Stored data entries:
/---

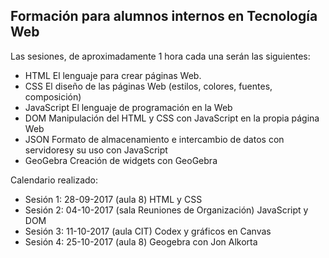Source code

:## Formaci&oacute;n para alumnos internos en Tecnología Web 
Las sesiones, de aproximadamente 1 hora cada una serán las siguientes:
- HTML
  El lenguaje para crear páginas Web.
- CSS
  El diseño de las páginas Web (estilos, colores, fuentes, composición)
- JavaScript
  El lenguaje de programación en la Web
- DOM
  Manipulación del HTML y CSS con JavaScript en la propia página Web
- JSON
  Formato de almacenamiento e intercambio de datos con servidoresy su uso con JavaScript
- GeoGebra
  Creación de widgets con GeoGebra

Calendario realizado:
- Sesión 1:	28-09-2017	(aula 8)	HTML y CSS
- Sesión 2:	04-10-2017	(sala Reuniones de Organización)	JavaScript y DOM
- Sesión 3:	11-10-2017	(aula CIT)	Codex y gráficos en Canvas
- Sesión 4:	25-10-2017	(aula 8)	Geogebra con Jon Alkorta
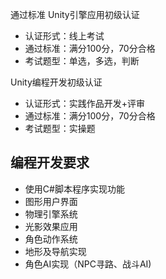 通过标准
Unity引擎应用初级认证
- 认证形式：线上考试
- 通过标准：满分100分，70分合格
- 考试题型：单选，多选，判断

Unity编程开发初级认证
- 认证形式：实践作品开发+评审
- 通过标准：满分100分，70分合格
- 考试题型：实操题

## 编程开发要求
- 使用C#脚本程序实现功能
- 图形用户界面
- 物理引擎系统
- 光影效果应用
- 角色动作系统
- 地形及导航实现
- 角色AI实现（NPC寻路、战斗AI)

## 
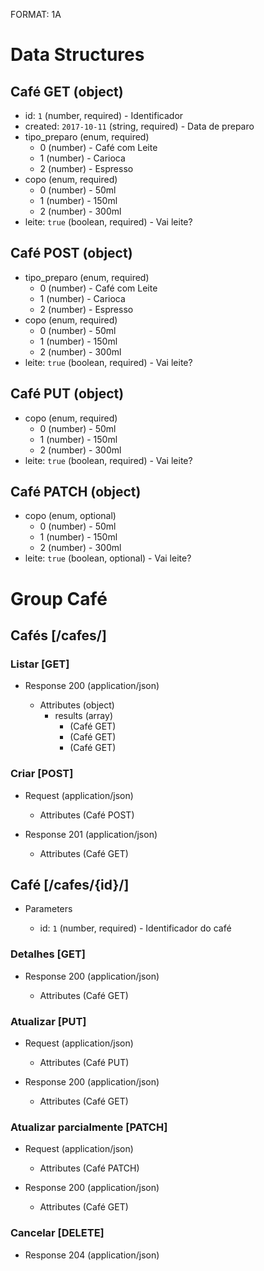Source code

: FORMAT: 1A

# Data Structures

## Café GET (object)

+ id: `1` (number, required) - Identificador
+ created: `2017-10-11` (string, required) - Data de preparo
+ tipo_preparo (enum, required)
    + 0 (number) - Café com Leite
    + 1 (number) - Carioca
    + 2 (number) - Espresso
+ copo (enum, required)
    + 0 (number) - 50ml
    + 1 (number) - 150ml
    + 2 (number) - 300ml
+ leite: `true` (boolean, required) - Vai leite?

## Café POST (object)

+ tipo_preparo (enum, required)
    + 0 (number) - Café com Leite
    + 1 (number) - Carioca
    + 2 (number) - Espresso
+ copo (enum, required)
    + 0 (number) - 50ml
    + 1 (number) - 150ml
    + 2 (number) - 300ml
+ leite: `true` (boolean, required) - Vai leite?

## Café PUT (object)

+ copo (enum, required)
    + 0 (number) - 50ml
    + 1 (number) - 150ml
    + 2 (number) - 300ml
+ leite: `true` (boolean, required) - Vai leite?

## Café PATCH (object)

+ copo (enum, optional)
    + 0 (number) - 50ml
    + 1 (number) - 150ml
    + 2 (number) - 300ml
+ leite: `true` (boolean, optional) - Vai leite?


# Group Café

## Cafés [/cafes/]

### Listar [GET]

+ Response 200 (application/json)

    + Attributes (object)
        + results (array)
            + (Café GET)
            + (Café GET)
            + (Café GET)

### Criar [POST]

+ Request (application/json)

    + Attributes (Café POST)

+ Response 201 (application/json)

    + Attributes (Café GET)

## Café [/cafes/{id}/]

+ Parameters

    + id: `1` (number, required) - Identificador do café

### Detalhes [GET]

+ Response 200 (application/json)

    + Attributes (Café GET)

### Atualizar [PUT]

+ Request (application/json)

    + Attributes (Café PUT)

+ Response 200 (application/json)

    + Attributes (Café GET)

### Atualizar parcialmente [PATCH]

+ Request (application/json)

    + Attributes (Café PATCH)

+ Response 200 (application/json)

    + Attributes (Café GET)

### Cancelar [DELETE]

+ Response 204 (application/json)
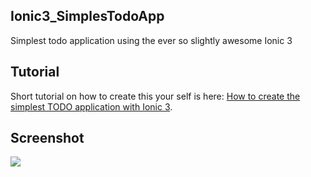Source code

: ## Ionic3_SimplesTodoApp
Simplest todo application using the ever so slightly awesome Ionic 3

## Tutorial
Short tutorial on how to create this your self is here: [How to create the simplest TODO application with Ionic 3](http://www.nikola-breznjak.com/blog/javascript/ionic3/create-simplest-todo-application-ionic-3/).

## Screenshot
![](http://i.imgur.com/yf78Fnr.png)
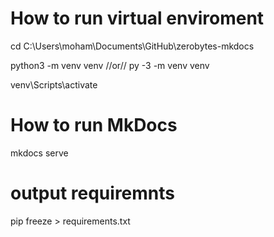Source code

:# How to run virtual enviroment

cd C:\Users\moham\Documents\GitHub\zerobytes-mkdocs

python3 -m venv venv
//or//
py -3 -m venv venv

venv\Scripts\activate


# How to run MkDocs
  mkdocs serve


# output requiremnts
pip freeze > requirements.txt
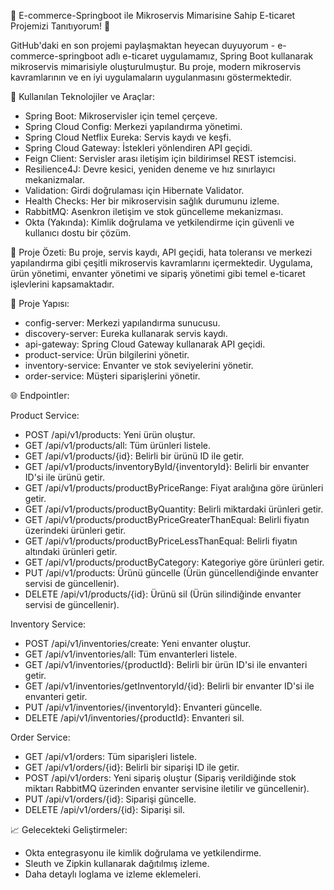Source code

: 🚀 E-commerce-Springboot ile Mikroservis Mimarisine Sahip E-ticaret Projemizi Tanıtıyorum! 🛒

GitHub'daki en son projemi paylaşmaktan heyecan duyuyorum - e-commerce-springboot adlı e-ticaret uygulamamız, Spring Boot kullanarak mikroservis mimarisiyle oluşturulmuştur. Bu proje, modern mikroservis kavramlarının ve en iyi uygulamaların uygulanmasını göstermektedir.

🔧 Kullanılan Teknolojiler ve Araçlar:

* Spring Boot: Mikroservisler için temel çerçeve.
* Spring Cloud Config: Merkezi yapılandırma yönetimi.
* Spring Cloud Netflix Eureka: Servis kaydı ve keşfi.
* Spring Cloud Gateway: İstekleri yönlendiren API geçidi.
* Feign Client: Servisler arası iletişim için bildirimsel REST istemcisi.
* Resilience4J: Devre kesici, yeniden deneme ve hız sınırlayıcı mekanizmalar.
* Validation: Girdi doğrulaması için Hibernate Validator.
* Health Checks: Her bir mikroservisin sağlık durumunu izleme.
* RabbitMQ: Asenkron iletişim ve stok güncelleme mekanizması.
* Okta (Yakında): Kimlik doğrulama ve yetkilendirme için güvenli ve kullanıcı dostu bir çözüm.


📌 Proje Özeti:
Bu proje, servis kaydı, API geçidi, hata toleransı ve merkezi yapılandırma gibi çeşitli mikroservis kavramlarını içermektedir. Uygulama, ürün yönetimi, envanter yönetimi ve sipariş yönetimi gibi temel e-ticaret işlevlerini kapsamaktadır.

📂 Proje Yapısı:

* config-server: Merkezi yapılandırma sunucusu.
* discovery-server: Eureka kullanarak servis kaydı.
* api-gateway: Spring Cloud Gateway kullanarak API geçidi.
* product-service: Ürün bilgilerini yönetir.
* inventory-service: Envanter ve stok seviyelerini yönetir.
* order-service: Müşteri siparişlerini yönetir.

🌐 Endpointler:

Product Service:

* POST /api/v1/products: Yeni ürün oluştur.
* GET /api/v1/products/all: Tüm ürünleri listele.
* GET /api/v1/products/{id}: Belirli bir ürünü ID ile getir.
* GET /api/v1/products/inventoryById/{inventoryId}: Belirli bir envanter ID'si ile ürünü getir.
* GET /api/v1/products/productByPriceRange: Fiyat aralığına göre ürünleri getir.
* GET /api/v1/products/productByQuantity: Belirli miktardaki ürünleri getir.
* GET /api/v1/products/productByPriceGreaterThanEqual: Belirli fiyatın üzerindeki ürünleri getir.
* GET /api/v1/products/productByPriceLessThanEqual: Belirli fiyatın altındaki ürünleri getir.
* GET /api/v1/products/productByCategory: Kategoriye göre ürünleri getir.
* PUT /api/v1/products: Ürünü güncelle (Ürün güncellendiğinde envanter servisi de güncellenir).
* DELETE /api/v1/products/{id}: Ürünü sil (Ürün silindiğinde envanter servisi de güncellenir).

  
Inventory Service:

* POST /api/v1/inventories/create: Yeni envanter oluştur.
* GET /api/v1/inventories/all: Tüm envanterleri listele.
* GET /api/v1/inventories/{productId}: Belirli bir ürün ID'si ile envanteri getir.
* GET /api/v1/inventories/getInventoryId/{id}: Belirli bir envanter ID'si ile envanteri getir.
* PUT /api/v1/inventories/{inventoryId}: Envanteri güncelle.
* DELETE /api/v1/inventories/{productId}: Envanteri sil.

Order Service:

* GET /api/v1/orders: Tüm siparişleri listele.
* GET /api/v1/orders/{id}: Belirli bir siparişi ID ile getir.
* POST /api/v1/orders: Yeni sipariş oluştur (Sipariş verildiğinde stok miktarı RabbitMQ üzerinden envanter servisine iletilir ve güncellenir).
* PUT /api/v1/orders/{id}: Siparişi güncelle.
* DELETE /api/v1/orders/{id}: Siparişi sil.


📈 Gelecekteki Geliştirmeler:

* Okta entegrasyonu ile kimlik doğrulama ve yetkilendirme.
* Sleuth ve Zipkin kullanarak dağıtılmış izleme.
* Daha detaylı loglama ve izleme eklemeleri.

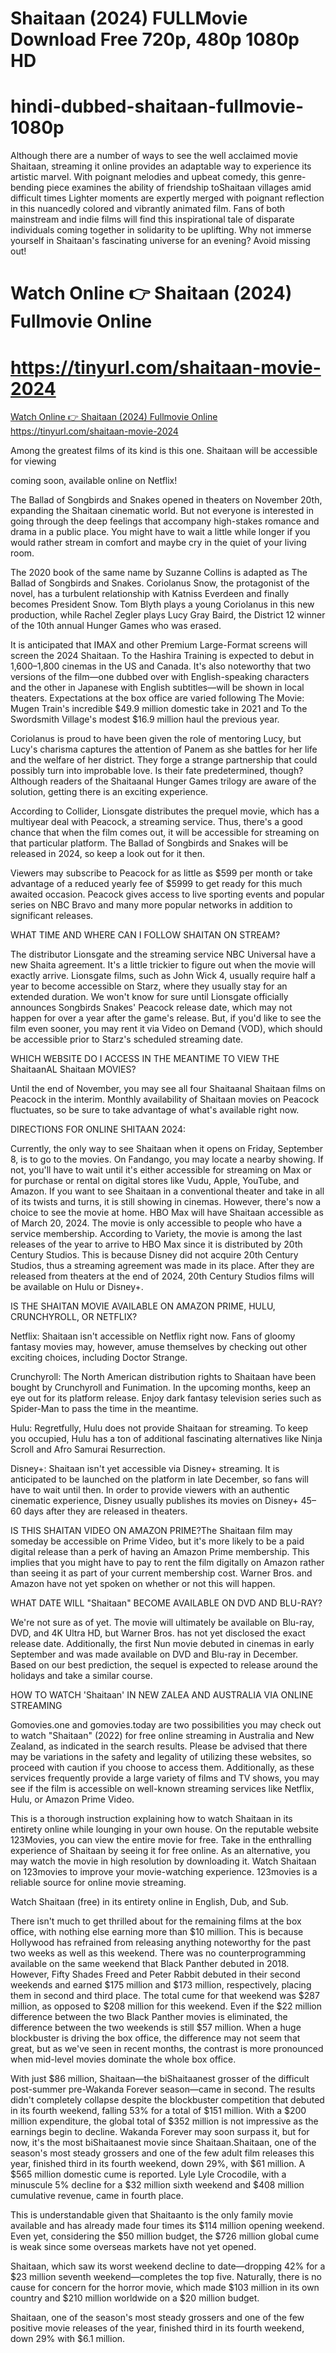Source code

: # Shaitaan (2024) FULLMovie Download Free 720p, 480p 1080p HD
# hindi-dubbed-shaitaan-fullmovie-1080p

Although there are a number of ways to see the well acclaimed movie Shaitaan, streaming it online provides an adaptable way to experience its artistic marvel. With poignant melodies and upbeat comedy, this genre-bending piece examines the ability of friendship toShaitaan villages amid difficult times Lighter moments are expertly merged with poignant reflection in this nuancedly colored and vibrantly animated film. Fans of both mainstream and indie films will find this inspirational tale of disparate individuals coming together in solidarity to be uplifting. Why not immerse yourself in Shaitaan's fascinating universe for an evening? Avoid missing out!

# Watch Online 👉 Shaitaan (2024) Fullmovie Online

# https://tinyurl.com/shaitaan-movie-2024 

<a href="[url](https://tinyurl.com/shaitaan-movie-2024)">Watch Online 👉 Shaitaan (2024) Fullmovie Online</a> https://tinyurl.com/shaitaan-movie-2024 

Among the greatest films of its kind is this one. Shaitaan will be accessible for viewing


coming soon, available online on Netflix!

The Ballad of Songbirds and Snakes opened in theaters on November 20th, expanding the Shaitaan cinematic world. But not everyone is interested in going through the deep feelings that accompany high-stakes romance and drama in a public place. You might have to wait a little while longer if you would rather stream in comfort and maybe cry in the quiet of your living room.

The 2020 book of the same name by Suzanne Collins is adapted as The Ballad of Songbirds and Snakes. Coriolanus Snow, the protagonist of the novel, has a turbulent relationship with Katniss Everdeen and finally becomes President Snow. Tom Blyth plays a young Coriolanus in this new production, while Rachel Zegler plays Lucy Gray Baird, the District 12 winner of the 10th annual Hunger Games who was erased.

It is anticipated that IMAX and other Premium Large-Format screens will screen the 2024 Shaitaan. To the Hashira Training is expected to debut in 1,600–1,800 cinemas in the US and Canada. It's also noteworthy that two versions of the film—one dubbed over with English-speaking characters and the other in Japanese with English subtitles—will be shown in local theaters. Expectations at the box office are varied following The Movie: Mugen Train's incredible $49.9 million domestic take in 2021 and To the Swordsmith Village's modest $16.9 million haul the previous year.

Coriolanus is proud to have been given the role of mentoring Lucy, but Lucy's charisma captures the attention of Panem as she battles for her life and the welfare of her district. They forge a strange partnership that could possibly turn into improbable love. Is their fate predetermined, though? Although readers of the Shaitaanal Hunger Games trilogy are aware of the solution, getting there is an exciting experience.

According to Collider, Lionsgate distributes the prequel movie, which has a multiyear deal with Peacock, a streaming service. Thus, there's a good chance that when the film comes out, it will be accessible for streaming on that particular platform. The Ballad of Songbirds and Snakes will be released in 2024, so keep a look out for it then.

Viewers may subscribe to Peacock for as little as $599 per month or take advantage of a reduced yearly fee of $5999 to get ready for this much awaited occasion. Peacock gives access to live sporting events and popular series on NBC Bravo and many more popular networks in addition to significant releases.

WHAT TIME AND WHERE CAN I FOLLOW SHAITAN ON STREAM?

The distributor Lionsgate and the streaming service NBC Universal have a new Shaita agreement. It's a little trickier to figure out when the movie will exactly arrive. Lionsgate films, such as John Wick 4, usually require half a year to become accessible on Starz, where they usually stay for an extended duration. We won't know for sure until Lionsgate officially announces Songbirds Snakes' Peacock release date, which may not happen for over a year after the game's release. But, if you'd like to see the film even sooner, you may rent it via Video on Demand (VOD), which should be accessible prior to Starz's scheduled streaming date.

WHICH WEBSITE DO I ACCESS IN THE MEANTIME TO VIEW THE ShaitaanAL Shaitaan MOVIES?

Until the end of November, you may see all four Shaitaanal Shaitaan films on Peacock in the interim. Monthly availability of Shaitaan movies on Peacock fluctuates, so be sure to take advantage of what's available right now.

DIRECTIONS FOR ONLINE SHITAAN 2024:

Currently, the only way to see Shaitaan when it opens on Friday, September 8, is to go to the movies. On Fandango, you may locate a nearby showing. If not, you'll have to wait until it's either accessible for streaming on Max or for purchase or rental on digital stores like Vudu, Apple, YouTube, and Amazon. If you want to see Shaitaan in a conventional theater and take in all of its twists and turns, it is still showing in cinemas. However, there's now a choice to see the movie at home. HBO Max will have Shaitaan accessible as of March 20, 2024. The movie is only accessible to people who have a service membership. According to Variety, the movie is among the last releases of the year to arrive to HBO Max since it is distributed by 20th Century Studios. This is because Disney did not acquire 20th Century Studios, thus a streaming agreement was made in its place. After they are released from theaters at the end of 2024, 20th Century Studios films will be available on Hulu or Disney+.

IS THE SHAITAN MOVIE AVAILABLE ON AMAZON PRIME, HULU, CRUNCHYROLL, OR NETFLIX?

Netflix: Shaitaan isn't accessible on Netflix right now. Fans of gloomy fantasy movies may, however, amuse themselves by checking out other exciting choices, including Doctor Strange.

Crunchyroll: The North American distribution rights to Shaitaan have been bought by Crunchyroll and Funimation. In the upcoming months, keep an eye out for its platform release. Enjoy dark fantasy television series such as Spider-Man to pass the time in the meantime.

Hulu: Regretfully, Hulu does not provide Shaitaan for streaming. To keep you occupied, Hulu has a ton of additional fascinating alternatives like Ninja Scroll and Afro Samurai Resurrection.

Disney+: Shaitaan isn't yet accessible via Disney+ streaming. It is anticipated to be launched on the platform in late December, so fans will have to wait until then. In order to provide viewers with an authentic cinematic experience, Disney usually publishes its movies on Disney+ 45–60 days after they are released in theaters.

IS THIS SHAITAN VIDEO ON AMAZON PRIME?The Shaitaan film may someday be accessible on Prime Video, but it's more likely to be a paid digital release than a perk of having an Amazon Prime membership. This implies that you might have to pay to rent the film digitally on Amazon rather than seeing it as part of your current membership cost. Warner Bros. and Amazon have not yet spoken on whether or not this will happen.

WHAT DATE WILL "Shaitaan" BECOME AVAILABLE ON DVD AND BLU-RAY?

We're not sure as of yet. The movie will ultimately be available on Blu-ray, DVD, and 4K Ultra HD, but Warner Bros. has not yet disclosed the exact release date. Additionally, the first Nun movie debuted in cinemas in early September and was made available on DVD and Blu-ray in December. Based on our best prediction, the sequel is expected to release around the holidays and take a similar course.

HOW TO WATCH 'Shaitaan' IN NEW ZALEA AND AUSTRALIA VIA ONLINE STREAMING

Gomovies.one and gomovies.today are two possibilities you may check out to watch "Shaitaan" (2022) for free online streaming in Australia and New Zealand, as indicated in the search results. Please be advised that there may be variations in the safety and legality of utilizing these websites, so proceed with caution if you choose to access them. Additionally, as these services frequently provide a large variety of films and TV shows, you may see if the film is accessible on well-known streaming services like Netflix, Hulu, or Amazon Prime Video.

This is a thorough instruction explaining how to watch Shaitaan in its entirety online while lounging in your own house. On the reputable website 123Movies, you can view the entire movie for free. Take in the enthralling experience of Shaitaan by seeing it for free online. As an alternative, you may watch the movie in high resolution by downloading it. Watch Shaitaan on 123movies to improve your movie-watching experience. 123movies is a reliable source for online movie streaming.

Watch Shaitaan (free) in its entirety online in English, Dub, and Sub.


There isn't much to get thrilled about for the remaining films at the box office, with nothing else earning more than $10 million. This is because Hollywood has refrained from releasing anything noteworthy for the past two weeks as well as this weekend. There was no counterprogramming available on the same weekend that Black Panther debuted in 2018. However, Fifty Shades Freed and Peter Rabbit debuted in their second weekends and earned $175 million and $173 million, respectively, placing them in second and third place. The total cume for that weekend was $287 million, as opposed to $208 million for this weekend. Even if the $22 million difference between the two Black Panther movies is eliminated, the difference between the two weekends is still $57 million. When a huge blockbuster is driving the box office, the difference may not seem that great, but as we've seen in recent months, the contrast is more pronounced when mid-level movies dominate the whole box office.

With just $86 million, Shaitaan—the biShaitaanest grosser of the difficult post-summer pre-Wakanda Forever season—came in second. The results didn't completely collapse despite the blockbuster competition that debuted in its fourth weekend, falling 53% for a total of $151 million. With a $200 million expenditure, the global total of $352 million is not impressive as the earnings begin to decline. Wakanda Forever may soon surpass it, but for now, it's the most biShaitaanest movie since Shaitaan.Shaitaan, one of the season's most steady grossers and one of the few adult film releases this year, finished third in its fourth weekend, down 29%, with $61 million. A $565 million domestic cume is reported. Lyle Lyle Crocodile, with a minuscule 5% decline for a $32 million sixth weekend and $408 million cumulative revenue, came in fourth place.

This is understandable given that Shaitaanto is the only family movie available and has already made four times its $114 million opening weekend. Even yet, considering the $50 million budget, the $726 million global cume is weak since some overseas markets have not yet opened.

Shaitaan, which saw its worst weekend decline to date—dropping 42% for a $23 million seventh weekend—completes the top five. Naturally, there is no cause for concern for the horror movie, which made $103 million in its own country and $210 million worldwide on a $20 million budget.

Shaitaan, one of the season's most steady grossers and one of the few positive movie releases of the year, finished third in its fourth weekend, down 29% with $6.1 million.
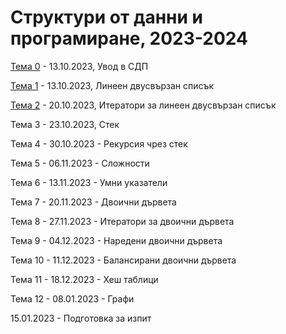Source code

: # Структури от данни и програмиране, 2023-2024


[Тема 0](00-intro) - 13.10.2023, Увод в СДП

[Тема 1](01-doubly-linked-list/) - 13.10.2023, Линеен двусвързан списък

[Тема 2](02-doubly-linked-list-iterators) - 20.10.2023, Итератори за линеен двусвързан списък

Тема 3 - 23.10.2023, Стек

Тема 4 - 30.10.2023 - Рекурсия чрез стек

Тема 5 - 06.11.2023 - Сложности

Тема 6 - 13.11.2023 - Умни указатели

Тема 7 - 20.11.2023 - Двоични дървета

Тема 8 - 27.11.2023 - Итератори за двоични дървета

Тема 9 - 04.12.2023 - Наредени двоични дървета

Тема 10 - 11.12.2023 - Балансирани двоични дървета

Тема 11 - 18.12.2023 - Хеш таблици

Тема 12 - 08.01.2023 - Графи

15.01.2023 - Подготовка за изпит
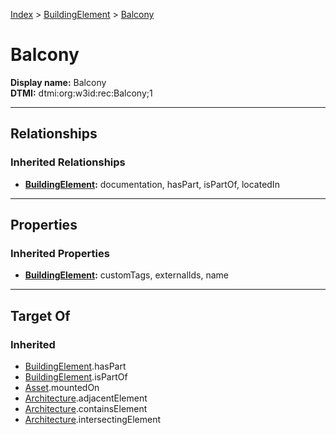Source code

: [Index](../index.md) > [BuildingElement](BuildingElement.md) > [Balcony](#)
# Balcony

**Display name:** Balcony<br />
**DTMI:** dtmi:org:w3id:rec:Balcony;1

---

## Relationships

### Inherited Relationships
* **[BuildingElement](BuildingElement.md):** documentation, hasPart, isPartOf, locatedIn

---

## Properties

### Inherited Properties
* **[BuildingElement](BuildingElement.md):** customTags, externalIds, name

---

## Target Of
### Inherited
* [BuildingElement](BuildingElement.md).hasPart
* [BuildingElement](BuildingElement.md).isPartOf
* [Asset](../Asset/Asset.md).mountedOn
* [Architecture](../Space/Architecture/Architecture.md).adjacentElement
* [Architecture](../Space/Architecture/Architecture.md).containsElement
* [Architecture](../Space/Architecture/Architecture.md).intersectingElement
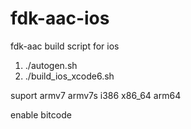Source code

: # fdk-aac-ios


fdk-aac build script for ios

1. ./autogen.sh
2. ./build_ios_xcode6.sh

suport armv7 armv7s i386 x86_64 arm64

enable bitcode
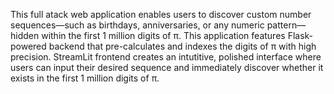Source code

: This full atack web application enables users to discover custom number sequences—such as birthdays, anniversaries, or any numeric pattern—hidden within the first 1 million digits of π.
This application features Flask-powered backend that pre-calculates and indexes the digits of π with high precision.
StreamLit frontend creates an intutitive, polished interface where users can input their desired sequence and immediately discover whether it exists in the first 1 million digits of π.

\---

> _ASSIGNED TASK_: Every line in the records above that has "RabbitMQ" counts once. Give the total and nothing else.

> _OUTPUT OF THE TASK_: 2